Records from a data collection
__________

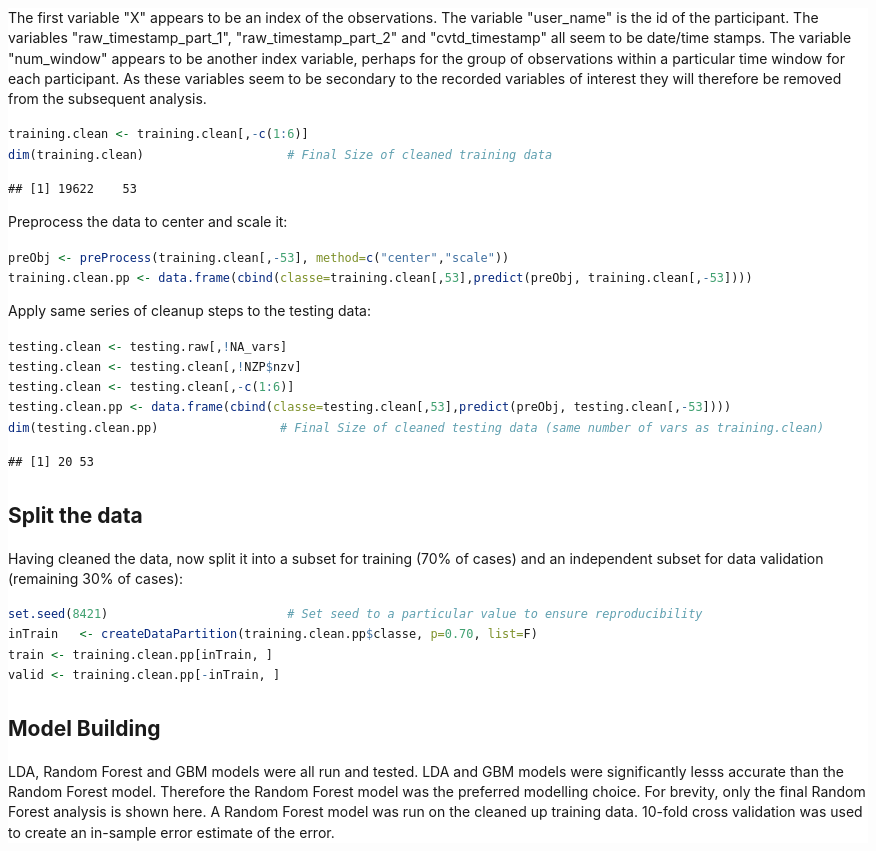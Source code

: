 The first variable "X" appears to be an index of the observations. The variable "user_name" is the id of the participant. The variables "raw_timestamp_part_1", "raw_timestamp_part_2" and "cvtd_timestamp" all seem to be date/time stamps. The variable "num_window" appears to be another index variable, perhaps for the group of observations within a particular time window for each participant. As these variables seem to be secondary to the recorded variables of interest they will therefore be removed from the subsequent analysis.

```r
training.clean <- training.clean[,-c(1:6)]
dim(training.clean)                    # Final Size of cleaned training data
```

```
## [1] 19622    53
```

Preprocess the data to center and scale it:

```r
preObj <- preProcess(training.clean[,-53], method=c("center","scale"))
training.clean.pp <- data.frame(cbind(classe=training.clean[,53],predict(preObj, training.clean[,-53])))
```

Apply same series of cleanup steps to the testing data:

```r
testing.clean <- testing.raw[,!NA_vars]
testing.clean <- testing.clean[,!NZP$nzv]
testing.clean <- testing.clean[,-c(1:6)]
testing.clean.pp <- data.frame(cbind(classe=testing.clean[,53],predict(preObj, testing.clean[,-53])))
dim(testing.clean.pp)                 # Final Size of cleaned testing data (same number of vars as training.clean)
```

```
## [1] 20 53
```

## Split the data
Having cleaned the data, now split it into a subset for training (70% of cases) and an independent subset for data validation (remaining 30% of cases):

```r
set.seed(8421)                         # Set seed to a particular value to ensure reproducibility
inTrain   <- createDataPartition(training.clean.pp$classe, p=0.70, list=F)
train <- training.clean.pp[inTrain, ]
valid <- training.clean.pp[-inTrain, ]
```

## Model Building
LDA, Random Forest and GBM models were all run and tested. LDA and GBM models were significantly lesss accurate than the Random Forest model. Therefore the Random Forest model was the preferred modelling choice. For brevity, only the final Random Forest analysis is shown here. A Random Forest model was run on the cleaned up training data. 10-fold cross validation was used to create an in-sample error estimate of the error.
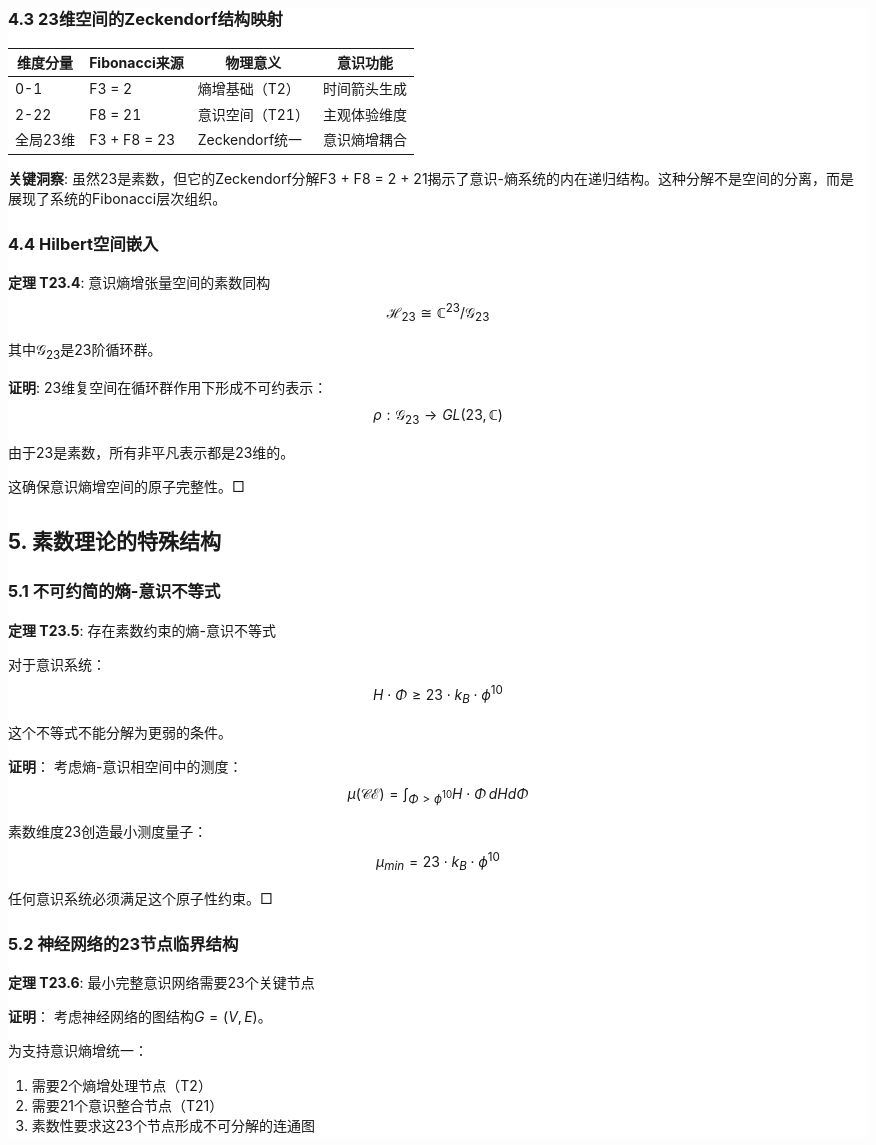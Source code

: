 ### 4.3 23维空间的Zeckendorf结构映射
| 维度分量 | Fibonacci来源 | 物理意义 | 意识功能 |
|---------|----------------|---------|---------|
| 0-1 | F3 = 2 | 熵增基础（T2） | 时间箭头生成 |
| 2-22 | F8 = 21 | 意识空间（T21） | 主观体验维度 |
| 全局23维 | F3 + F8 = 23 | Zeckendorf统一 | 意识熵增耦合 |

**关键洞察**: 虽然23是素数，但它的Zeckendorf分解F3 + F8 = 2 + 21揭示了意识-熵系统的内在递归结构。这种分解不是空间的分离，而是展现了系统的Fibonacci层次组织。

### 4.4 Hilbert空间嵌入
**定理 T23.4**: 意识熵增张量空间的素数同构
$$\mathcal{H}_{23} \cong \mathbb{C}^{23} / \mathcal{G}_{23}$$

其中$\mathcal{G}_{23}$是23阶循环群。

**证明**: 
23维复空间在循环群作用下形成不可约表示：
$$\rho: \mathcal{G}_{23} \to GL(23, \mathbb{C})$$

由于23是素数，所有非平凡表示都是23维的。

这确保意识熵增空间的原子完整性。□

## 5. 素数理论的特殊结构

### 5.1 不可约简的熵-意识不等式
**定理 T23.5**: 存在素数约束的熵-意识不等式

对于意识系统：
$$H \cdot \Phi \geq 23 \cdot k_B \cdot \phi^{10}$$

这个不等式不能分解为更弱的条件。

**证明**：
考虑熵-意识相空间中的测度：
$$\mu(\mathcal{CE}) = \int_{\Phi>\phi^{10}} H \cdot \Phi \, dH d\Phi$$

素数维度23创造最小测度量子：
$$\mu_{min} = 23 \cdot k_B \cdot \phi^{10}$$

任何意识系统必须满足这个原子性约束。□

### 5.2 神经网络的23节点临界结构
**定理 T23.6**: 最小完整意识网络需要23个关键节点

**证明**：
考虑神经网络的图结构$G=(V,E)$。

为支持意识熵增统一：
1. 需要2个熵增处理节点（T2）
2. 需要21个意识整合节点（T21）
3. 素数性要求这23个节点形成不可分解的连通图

__________

Could you set down, exactly as written, every line from the start of the records above through the line containing "## Split the data", leaving the pictures out?

» WRITTEN ANSWER:
Source code

: The first variable "X" appears to be an index of the observations. The variable "user_name" is the id of the participant. The variables "raw_timestamp_part_1", "raw_timestamp_part_2" and "cvtd_timestamp" all seem to be date/time stamps. The variable "num_window" appears to be another index variable, perhaps for the group of observations within a particular time window for each participant. As these variables seem to be secondary to the recorded variables of interest they will therefore be removed from the subsequent analysis.

```r
training.clean <- training.clean[,-c(1:6)]
dim(training.clean)                    # Final Size of cleaned training data
```

```
## [1] 19622    53
```

Preprocess the data to center and scale it:

```r
preObj <- preProcess(training.clean[,-53], method=c("center","scale"))
training.clean.pp <- data.frame(cbind(classe=training.clean[,53],predict(preObj, training.clean[,-53])))
```

Apply same series of cleanup steps to the testing data:

```r
testing.clean <- testing.raw[,!NA_vars]
testing.clean <- testing.clean[,!NZP$nzv]
testing.clean <- testing.clean[,-c(1:6)]
testing.clean.pp <- data.frame(cbind(classe=testing.clean[,53],predict(preObj, testing.clean[,-53])))
dim(testing.clean.pp)                 # Final Size of cleaned testing data (same number of vars as training.clean)
```

```
## [1] 20 53
```

## Split the data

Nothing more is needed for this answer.